Saved entries
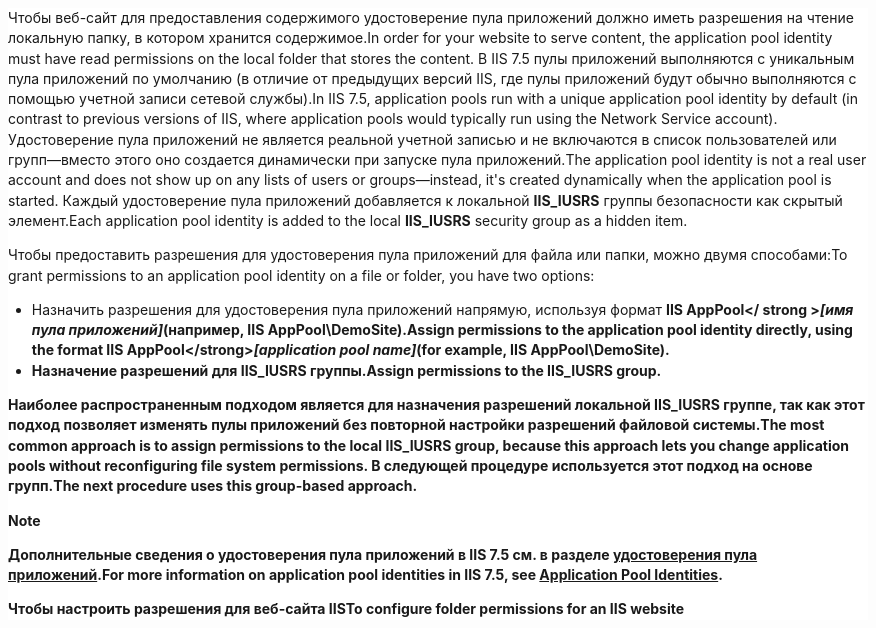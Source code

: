 <span data-ttu-id="13821-222">Чтобы веб-сайт для предоставления содержимого удостоверение пула приложений должно иметь разрешения на чтение локальную папку, в котором хранится содержимое.</span><span class="sxs-lookup"><span data-stu-id="13821-222">In order for your website to serve content, the application pool identity must have read permissions on the local folder that stores the content.</span></span> <span data-ttu-id="13821-223">В IIS 7.5 пулы приложений выполняются с уникальным пула приложений по умолчанию (в отличие от предыдущих версий IIS, где пулы приложений будут обычно выполняются с помощью учетной записи сетевой службы).</span><span class="sxs-lookup"><span data-stu-id="13821-223">In IIS 7.5, application pools run with a unique application pool identity by default (in contrast to previous versions of IIS, where application pools would typically run using the Network Service account).</span></span> <span data-ttu-id="13821-224">Удостоверение пула приложений не является реальной учетной записью и не включаются в список пользователей или групп&#x2014;вместо этого оно создается динамически при запуске пула приложений.</span><span class="sxs-lookup"><span data-stu-id="13821-224">The application pool identity is not a real user account and does not show up on any lists of users or groups&#x2014;instead, it's created dynamically when the application pool is started.</span></span> <span data-ttu-id="13821-225">Каждый удостоверение пула приложений добавляется к локальной **IIS\_IUSRS** группы безопасности как скрытый элемент.</span><span class="sxs-lookup"><span data-stu-id="13821-225">Each application pool identity is added to the local **IIS\_IUSRS** security group as a hidden item.</span></span>

<span data-ttu-id="13821-226">Чтобы предоставить разрешения для удостоверения пула приложений для файла или папки, можно двумя способами:</span><span class="sxs-lookup"><span data-stu-id="13821-226">To grant permissions to an application pool identity on a file or folder, you have two options:</span></span>

- <span data-ttu-id="13821-227">Назначить разрешения для удостоверения пула приложений напрямую, используя формат <strong>IIS AppPool\</ strong ><em>[имя пула приложений]</em>(например, <strong>IIS AppPool\DemoSite</strong>).</span><span class="sxs-lookup"><span data-stu-id="13821-227">Assign permissions to the application pool identity directly, using the format <strong>IIS AppPool\</strong><em>[application pool name]</em>(for example, <strong>IIS AppPool\DemoSite</strong>).</span></span>
- <span data-ttu-id="13821-228">Назначение разрешений для **IIS\_IUSRS** группы.</span><span class="sxs-lookup"><span data-stu-id="13821-228">Assign permissions to the **IIS\_IUSRS** group.</span></span>

<span data-ttu-id="13821-229">Наиболее распространенным подходом является для назначения разрешений локальной **IIS\_IUSRS** группе, так как этот подход позволяет изменять пулы приложений без повторной настройки разрешений файловой системы.</span><span class="sxs-lookup"><span data-stu-id="13821-229">The most common approach is to assign permissions to the local **IIS\_IUSRS** group, because this approach lets you change application pools without reconfiguring file system permissions.</span></span> <span data-ttu-id="13821-230">В следующей процедуре используется этот подход на основе групп.</span><span class="sxs-lookup"><span data-stu-id="13821-230">The next procedure uses this group-based approach.</span></span>

> [!NOTE]
> <span data-ttu-id="13821-231">Дополнительные сведения о удостоверения пула приложений в IIS 7.5 см. в разделе [удостоверения пула приложений](https://go.microsoft.com/?linkid=9805123).</span><span class="sxs-lookup"><span data-stu-id="13821-231">For more information on application pool identities in IIS 7.5, see [Application Pool Identities](https://go.microsoft.com/?linkid=9805123).</span></span>


<span data-ttu-id="13821-232">**Чтобы настроить разрешения для веб-сайта IIS**</span><span class="sxs-lookup"><span data-stu-id="13821-232">**To configure folder permissions for an IIS website**</span></span>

TRY IT
All of the lines above must be repeated without alteration, though the pictures are to be excluded.

ANSWER SPACE
Source code

: <span data-ttu-id="13821-222">Чтобы веб-сайт для предоставления содержимого удостоверение пула приложений должно иметь разрешения на чтение локальную папку, в котором хранится содержимое.</span><span class="sxs-lookup"><span data-stu-id="13821-222">In order for your website to serve content, the application pool identity must have read permissions on the local folder that stores the content.</span></span> <span data-ttu-id="13821-223">В IIS 7.5 пулы приложений выполняются с уникальным пула приложений по умолчанию (в отличие от предыдущих версий IIS, где пулы приложений будут обычно выполняются с помощью учетной записи сетевой службы).</span><span class="sxs-lookup"><span data-stu-id="13821-223">In IIS 7.5, application pools run with a unique application pool identity by default (in contrast to previous versions of IIS, where application pools would typically run using the Network Service account).</span></span> <span data-ttu-id="13821-224">Удостоверение пула приложений не является реальной учетной записью и не включаются в список пользователей или групп&#x2014;вместо этого оно создается динамически при запуске пула приложений.</span><span class="sxs-lookup"><span data-stu-id="13821-224">The application pool identity is not a real user account and does not show up on any lists of users or groups&#x2014;instead, it's created dynamically when the application pool is started.</span></span> <span data-ttu-id="13821-225">Каждый удостоверение пула приложений добавляется к локальной **IIS\_IUSRS** группы безопасности как скрытый элемент.</span><span class="sxs-lookup"><span data-stu-id="13821-225">Each application pool identity is added to the local **IIS\_IUSRS** security group as a hidden item.</span></span>

<span data-ttu-id="13821-226">Чтобы предоставить разрешения для удостоверения пула приложений для файла или папки, можно двумя способами:</span><span class="sxs-lookup"><span data-stu-id="13821-226">To grant permissions to an application pool identity on a file or folder, you have two options:</span></span>

- <span data-ttu-id="13821-227">Назначить разрешения для удостоверения пула приложений напрямую, используя формат <strong>IIS AppPool\</ strong ><em>[имя пула приложений]</em>(например, <strong>IIS AppPool\DemoSite</strong>).</span><span class="sxs-lookup"><span data-stu-id="13821-227">Assign permissions to the application pool identity directly, using the format <strong>IIS AppPool\</strong><em>[application pool name]</em>(for example, <strong>IIS AppPool\DemoSite</strong>).</span></span>
- <span data-ttu-id="13821-228">Назначение разрешений для **IIS\_IUSRS** группы.</span><span class="sxs-lookup"><span data-stu-id="13821-228">Assign permissions to the **IIS\_IUSRS** group.</span></span>

<span data-ttu-id="13821-229">Наиболее распространенным подходом является для назначения разрешений локальной **IIS\_IUSRS** группе, так как этот подход позволяет изменять пулы приложений без повторной настройки разрешений файловой системы.</span><span class="sxs-lookup"><span data-stu-id="13821-229">The most common approach is to assign permissions to the local **IIS\_IUSRS** group, because this approach lets you change application pools without reconfiguring file system permissions.</span></span> <span data-ttu-id="13821-230">В следующей процедуре используется этот подход на основе групп.</span><span class="sxs-lookup"><span data-stu-id="13821-230">The next procedure uses this group-based approach.</span></span>

> [!NOTE]
> <span data-ttu-id="13821-231">Дополнительные сведения о удостоверения пула приложений в IIS 7.5 см. в разделе [удостоверения пула приложений](https://go.microsoft.com/?linkid=9805123).</span><span class="sxs-lookup"><span data-stu-id="13821-231">For more information on application pool identities in IIS 7.5, see [Application Pool Identities](https://go.microsoft.com/?linkid=9805123).</span></span>


<span data-ttu-id="13821-232">**Чтобы настроить разрешения для веб-сайта IIS**</span><span class="sxs-lookup"><span data-stu-id="13821-232">**To configure folder permissions for an IIS website**</span></span>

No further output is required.